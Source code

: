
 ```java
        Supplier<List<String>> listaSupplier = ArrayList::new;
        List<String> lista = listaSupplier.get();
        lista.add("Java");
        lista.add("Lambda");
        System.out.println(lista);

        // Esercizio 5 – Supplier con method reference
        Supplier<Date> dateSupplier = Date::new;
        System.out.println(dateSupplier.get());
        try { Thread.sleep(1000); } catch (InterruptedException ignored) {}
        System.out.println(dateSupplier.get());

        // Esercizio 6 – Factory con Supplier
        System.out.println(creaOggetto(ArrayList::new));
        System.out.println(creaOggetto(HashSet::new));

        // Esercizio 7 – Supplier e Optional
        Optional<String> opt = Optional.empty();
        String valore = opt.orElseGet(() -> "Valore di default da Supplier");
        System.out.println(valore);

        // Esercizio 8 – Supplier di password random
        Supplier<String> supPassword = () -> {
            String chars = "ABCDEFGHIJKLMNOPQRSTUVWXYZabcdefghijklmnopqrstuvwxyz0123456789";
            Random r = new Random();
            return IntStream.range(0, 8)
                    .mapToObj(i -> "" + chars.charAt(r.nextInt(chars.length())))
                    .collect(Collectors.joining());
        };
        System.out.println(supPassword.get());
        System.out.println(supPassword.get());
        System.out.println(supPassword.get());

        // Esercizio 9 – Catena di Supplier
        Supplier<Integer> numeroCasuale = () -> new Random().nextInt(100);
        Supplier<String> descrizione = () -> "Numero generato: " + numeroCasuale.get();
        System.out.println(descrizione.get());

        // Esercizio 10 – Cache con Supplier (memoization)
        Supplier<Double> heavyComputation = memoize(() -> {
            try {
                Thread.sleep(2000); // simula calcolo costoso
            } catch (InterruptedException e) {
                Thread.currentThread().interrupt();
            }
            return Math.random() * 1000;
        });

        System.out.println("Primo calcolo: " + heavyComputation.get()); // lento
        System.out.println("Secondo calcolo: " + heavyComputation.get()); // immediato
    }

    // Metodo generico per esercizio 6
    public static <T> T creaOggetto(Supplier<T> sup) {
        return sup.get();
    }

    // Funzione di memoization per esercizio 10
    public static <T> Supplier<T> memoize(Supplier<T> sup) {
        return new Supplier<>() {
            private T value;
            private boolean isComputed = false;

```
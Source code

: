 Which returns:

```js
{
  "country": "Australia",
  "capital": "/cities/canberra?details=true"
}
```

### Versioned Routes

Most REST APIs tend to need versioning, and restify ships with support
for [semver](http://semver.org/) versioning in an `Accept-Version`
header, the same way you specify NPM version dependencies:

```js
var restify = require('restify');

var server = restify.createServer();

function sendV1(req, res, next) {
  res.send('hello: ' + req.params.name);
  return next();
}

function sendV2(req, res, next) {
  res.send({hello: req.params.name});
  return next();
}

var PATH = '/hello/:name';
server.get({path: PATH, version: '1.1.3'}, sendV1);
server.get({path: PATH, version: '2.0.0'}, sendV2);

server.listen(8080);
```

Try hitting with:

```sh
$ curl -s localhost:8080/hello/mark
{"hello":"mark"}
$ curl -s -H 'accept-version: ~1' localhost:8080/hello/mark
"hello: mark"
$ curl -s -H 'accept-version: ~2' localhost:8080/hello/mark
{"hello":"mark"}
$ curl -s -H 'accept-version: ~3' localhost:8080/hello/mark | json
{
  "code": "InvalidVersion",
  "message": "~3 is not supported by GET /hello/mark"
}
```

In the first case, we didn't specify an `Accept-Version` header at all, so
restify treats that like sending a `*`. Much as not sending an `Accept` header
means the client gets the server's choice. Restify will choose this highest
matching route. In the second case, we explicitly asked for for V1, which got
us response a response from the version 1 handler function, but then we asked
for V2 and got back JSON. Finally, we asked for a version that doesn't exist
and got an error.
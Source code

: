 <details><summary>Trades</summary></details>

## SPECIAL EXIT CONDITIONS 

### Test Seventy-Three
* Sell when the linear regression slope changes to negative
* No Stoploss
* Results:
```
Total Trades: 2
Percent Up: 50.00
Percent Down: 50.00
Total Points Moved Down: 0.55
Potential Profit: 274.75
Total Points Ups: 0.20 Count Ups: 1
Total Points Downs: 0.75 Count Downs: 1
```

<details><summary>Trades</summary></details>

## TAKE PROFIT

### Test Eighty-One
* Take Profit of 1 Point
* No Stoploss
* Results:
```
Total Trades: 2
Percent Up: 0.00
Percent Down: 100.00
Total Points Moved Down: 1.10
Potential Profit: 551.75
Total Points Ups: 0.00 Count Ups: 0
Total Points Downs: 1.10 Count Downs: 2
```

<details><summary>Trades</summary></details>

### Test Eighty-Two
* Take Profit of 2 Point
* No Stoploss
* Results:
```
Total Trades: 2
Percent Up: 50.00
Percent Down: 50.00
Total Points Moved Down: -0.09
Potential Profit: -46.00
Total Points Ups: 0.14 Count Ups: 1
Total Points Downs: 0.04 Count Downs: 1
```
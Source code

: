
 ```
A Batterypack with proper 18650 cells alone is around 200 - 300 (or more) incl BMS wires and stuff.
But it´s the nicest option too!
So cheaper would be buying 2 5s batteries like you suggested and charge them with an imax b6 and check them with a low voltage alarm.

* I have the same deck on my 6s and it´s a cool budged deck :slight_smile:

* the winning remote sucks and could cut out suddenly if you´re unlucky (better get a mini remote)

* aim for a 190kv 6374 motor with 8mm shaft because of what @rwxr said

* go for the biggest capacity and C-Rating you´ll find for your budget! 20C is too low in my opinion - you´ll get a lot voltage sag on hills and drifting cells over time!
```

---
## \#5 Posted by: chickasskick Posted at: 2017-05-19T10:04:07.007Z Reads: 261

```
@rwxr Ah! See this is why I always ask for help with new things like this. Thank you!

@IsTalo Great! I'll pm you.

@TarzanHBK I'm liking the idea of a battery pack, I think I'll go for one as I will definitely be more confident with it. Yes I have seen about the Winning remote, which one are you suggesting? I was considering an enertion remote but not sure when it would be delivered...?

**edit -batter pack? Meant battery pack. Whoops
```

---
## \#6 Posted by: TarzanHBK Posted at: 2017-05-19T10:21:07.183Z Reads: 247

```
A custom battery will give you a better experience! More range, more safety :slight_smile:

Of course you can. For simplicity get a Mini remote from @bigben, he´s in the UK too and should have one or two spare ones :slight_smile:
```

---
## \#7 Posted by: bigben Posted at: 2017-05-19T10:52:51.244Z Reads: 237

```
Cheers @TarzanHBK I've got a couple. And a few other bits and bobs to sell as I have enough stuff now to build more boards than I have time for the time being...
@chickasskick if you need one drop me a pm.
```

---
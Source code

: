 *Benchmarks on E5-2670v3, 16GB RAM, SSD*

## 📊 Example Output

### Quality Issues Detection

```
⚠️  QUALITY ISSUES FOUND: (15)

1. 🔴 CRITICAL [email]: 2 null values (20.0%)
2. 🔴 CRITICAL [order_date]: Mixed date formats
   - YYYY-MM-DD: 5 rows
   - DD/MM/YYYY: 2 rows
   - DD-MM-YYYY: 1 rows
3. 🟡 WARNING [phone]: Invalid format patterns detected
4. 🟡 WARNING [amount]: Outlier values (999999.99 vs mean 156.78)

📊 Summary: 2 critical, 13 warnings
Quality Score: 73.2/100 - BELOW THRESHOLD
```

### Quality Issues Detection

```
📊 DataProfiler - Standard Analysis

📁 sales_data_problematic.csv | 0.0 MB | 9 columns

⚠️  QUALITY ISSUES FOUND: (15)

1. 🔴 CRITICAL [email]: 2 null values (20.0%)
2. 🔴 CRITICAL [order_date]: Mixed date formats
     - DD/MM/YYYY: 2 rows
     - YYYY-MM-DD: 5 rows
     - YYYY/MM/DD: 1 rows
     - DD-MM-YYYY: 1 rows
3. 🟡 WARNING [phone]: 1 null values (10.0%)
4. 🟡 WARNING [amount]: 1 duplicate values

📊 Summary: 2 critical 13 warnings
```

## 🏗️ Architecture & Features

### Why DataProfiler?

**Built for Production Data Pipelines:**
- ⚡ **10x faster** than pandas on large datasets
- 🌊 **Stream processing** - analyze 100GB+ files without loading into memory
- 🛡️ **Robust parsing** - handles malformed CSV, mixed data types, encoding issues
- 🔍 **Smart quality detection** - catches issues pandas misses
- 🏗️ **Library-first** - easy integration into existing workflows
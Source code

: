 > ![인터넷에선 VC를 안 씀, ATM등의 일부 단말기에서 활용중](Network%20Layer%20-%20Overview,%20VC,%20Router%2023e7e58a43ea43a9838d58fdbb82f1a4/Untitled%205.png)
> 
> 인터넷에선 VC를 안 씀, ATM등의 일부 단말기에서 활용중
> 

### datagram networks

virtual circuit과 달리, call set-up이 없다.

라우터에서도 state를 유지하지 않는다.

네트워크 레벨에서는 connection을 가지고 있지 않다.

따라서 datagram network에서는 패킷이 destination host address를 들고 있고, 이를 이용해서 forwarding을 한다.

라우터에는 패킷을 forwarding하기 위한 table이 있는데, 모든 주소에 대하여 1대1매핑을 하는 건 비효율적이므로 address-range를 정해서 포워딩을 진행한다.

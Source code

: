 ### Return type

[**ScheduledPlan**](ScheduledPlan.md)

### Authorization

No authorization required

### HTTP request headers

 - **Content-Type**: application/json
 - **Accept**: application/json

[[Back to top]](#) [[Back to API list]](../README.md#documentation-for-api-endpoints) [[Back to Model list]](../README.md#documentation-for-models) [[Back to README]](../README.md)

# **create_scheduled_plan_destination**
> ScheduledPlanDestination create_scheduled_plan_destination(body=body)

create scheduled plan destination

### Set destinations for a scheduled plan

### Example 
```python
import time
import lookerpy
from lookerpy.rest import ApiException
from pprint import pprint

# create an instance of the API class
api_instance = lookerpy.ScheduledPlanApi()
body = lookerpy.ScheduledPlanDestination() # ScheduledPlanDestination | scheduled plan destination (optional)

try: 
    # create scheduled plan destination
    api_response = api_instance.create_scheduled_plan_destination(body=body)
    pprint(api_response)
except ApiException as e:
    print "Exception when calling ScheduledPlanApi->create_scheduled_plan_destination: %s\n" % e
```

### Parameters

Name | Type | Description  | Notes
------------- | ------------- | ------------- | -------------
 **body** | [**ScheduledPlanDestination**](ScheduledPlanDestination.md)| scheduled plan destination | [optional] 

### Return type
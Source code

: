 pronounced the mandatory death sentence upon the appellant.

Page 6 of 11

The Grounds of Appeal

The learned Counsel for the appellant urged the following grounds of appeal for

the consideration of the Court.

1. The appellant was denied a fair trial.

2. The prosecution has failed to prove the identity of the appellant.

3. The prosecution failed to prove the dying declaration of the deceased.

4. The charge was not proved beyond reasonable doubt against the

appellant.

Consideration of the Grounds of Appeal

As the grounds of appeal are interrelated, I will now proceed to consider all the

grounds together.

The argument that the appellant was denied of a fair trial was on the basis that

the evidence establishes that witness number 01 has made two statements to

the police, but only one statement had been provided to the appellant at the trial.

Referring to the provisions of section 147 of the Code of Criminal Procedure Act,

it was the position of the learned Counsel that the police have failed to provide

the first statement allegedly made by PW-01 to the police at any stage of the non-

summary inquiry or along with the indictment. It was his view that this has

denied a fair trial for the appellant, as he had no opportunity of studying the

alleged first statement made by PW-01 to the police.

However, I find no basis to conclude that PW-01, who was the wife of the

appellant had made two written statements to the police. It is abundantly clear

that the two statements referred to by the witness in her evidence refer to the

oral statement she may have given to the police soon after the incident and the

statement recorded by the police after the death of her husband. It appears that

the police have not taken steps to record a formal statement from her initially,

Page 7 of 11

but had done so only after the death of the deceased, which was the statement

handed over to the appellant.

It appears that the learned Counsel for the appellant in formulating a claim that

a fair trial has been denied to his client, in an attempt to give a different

_ _ _ _

Reply by stating only how many lines in the listing hold the word "from".

5